Another remembered a standout teacher: “One of the most amazing teachers ever was a lady teaching Information Systems.” She also appreciated that her group projects had gender balance, with two men and two women.
Even Dr. Zhang echoed this point. “More female staff members will attract more female students,” he said. “When I studied, my class had only 30 students and just three women. But now, in our staff, we definitely have more than that—nearly 40%.”
Change takes time—but representation matters.
Last month, I travelled to Tāmaki Makaurau and sat down with Vicki Mercer—my programming teacher of four years, and without question the best I’ve ever had.
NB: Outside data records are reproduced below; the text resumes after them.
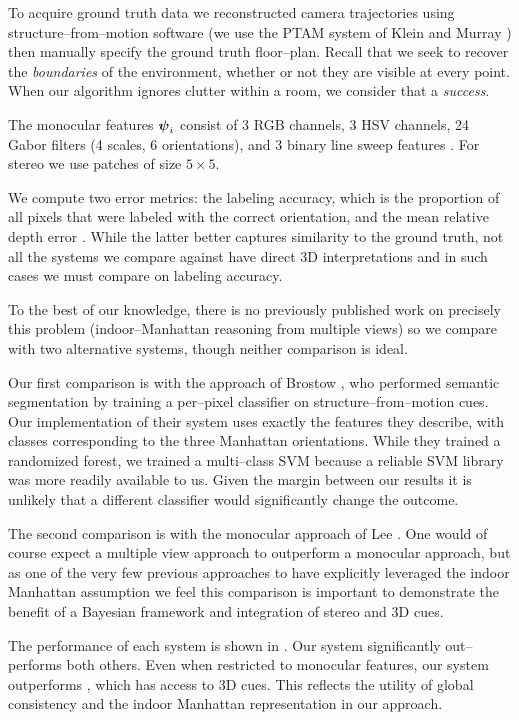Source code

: To acquire ground truth data we reconstructed camera trajectories
using structure--from--motion software (we use the PTAM system of
Klein and Murray \cite{Klein07}) then manually specify the ground
truth floor--plan. Recall that we seek to recover the
\textit{boundaries} of the environment, whether or not they are
visible at every point. When our algorithm ignores clutter within a
room, we consider that a \textit{success}.

The monocular features $\boldsymbol{\psi}_i$ consist of 3 RGB channels, 3 HSV
channels, 24 Gabor filters (4 scales, 6 orientations), and 3 binary
line sweep features \cite{Lee09}. For stereo we use patches of size
$5 \times 5$.

We compute two error metrics: the labeling accuracy, which is the
proportion of all pixels that were labeled with the correct
orientation, and the mean relative depth error . While
the latter better captures similarity to the ground truth, not all the
systems we compare against have direct 3D interpretations and in such
cases we must compare on labeling accuracy.

To the best of our knowledge, there is no previously published work on
precisely this problem (indoor--Manhattan reasoning from multiple
views) so we compare with two alternative systems, though neither
comparison is ideal.

Our first comparison is with the approach of Brostow \etal
\cite{Brostow08}, who performed semantic segmentation by training a
per--pixel classifier on structure--from--motion cues. Our
implementation of their system uses exactly the features they
describe, with classes corresponding to the three Manhattan
orientations. While they trained a randomized forest, we trained a
multi--class SVM because a reliable SVM library was more readily
available to us. Given the margin between our results it is
unlikely that a different classifier would significantly change the
outcome.

The second comparison is with the monocular approach of
Lee \etal \cite{Lee09}. One would of course expect a multiple view
approach to outperform a monocular approach, but as one of the very
few previous approaches to have explicitly leveraged the indoor
Manhattan assumption we feel this comparison is important to
demonstrate the benefit of a Bayesian framework and integration of
stereo and 3D cues.

The performance of each system is shown in . Our
system significantly out--performs both others. Even when restricted
to monocular features, our system outperforms \cite{Brostow08}, which
has access to 3D cues. This reflects the utility of global consistency
and the indoor Manhattan representation in our approach.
In 1985, she graduated from the then North Texas State University with a Bachelors in English and “Information Systems”.
We spoke about what she called the “dark ages” of computer science, and what it was like to be there during the field’s formative years. Between stories of hole-punching code and writing in Assembly, she reflected on how surprisingly mixed her classes were. Her first programming instructor was a woman, and she said she always felt comfortable in those early classrooms.
Growing up in an era when the “Lena” image was widely circulated in computing circles, Mercer said she hadn’t even heard of it.
Her experience echoes what many of my peers had shared: the best antidote to misogyny or exclusion in tech isn’t debate over symbols—it’s increasing the number of women in the room.
Mercer moved to New Zealand in 1996. Since then, she said, the number of female students in her classes has remained relatively steady: “sometimes there were four or five, some years only one or three and several years there were none.”
Mercer recently stepped back from her role as ICT manager and teacher at Glendowie College. One of her former students, Cat, now teaches programming in her place—a small but telling sign of progress.
As for the image that sparked these conversations, “Lena” was quietly removed from our Assignment. Dr. Zhang cited evolving standards. “Just remove it for now and maybe later we can replace it with another Image.”
There was no formal announcement, no classroom discussion. But the decision mattered. For many students—especially those who had felt uneasy or excluded—it marked a subtle yet meaningful shift: evidence that the culture of computer science can evolve, that it can listen, and that it doesn't need to cling to the past to teach the future.
In a field so often committed to innovation, perhaps it's only fitting that the conversation around who belongs—and what messages we send, even unintentionally—continues to move forward.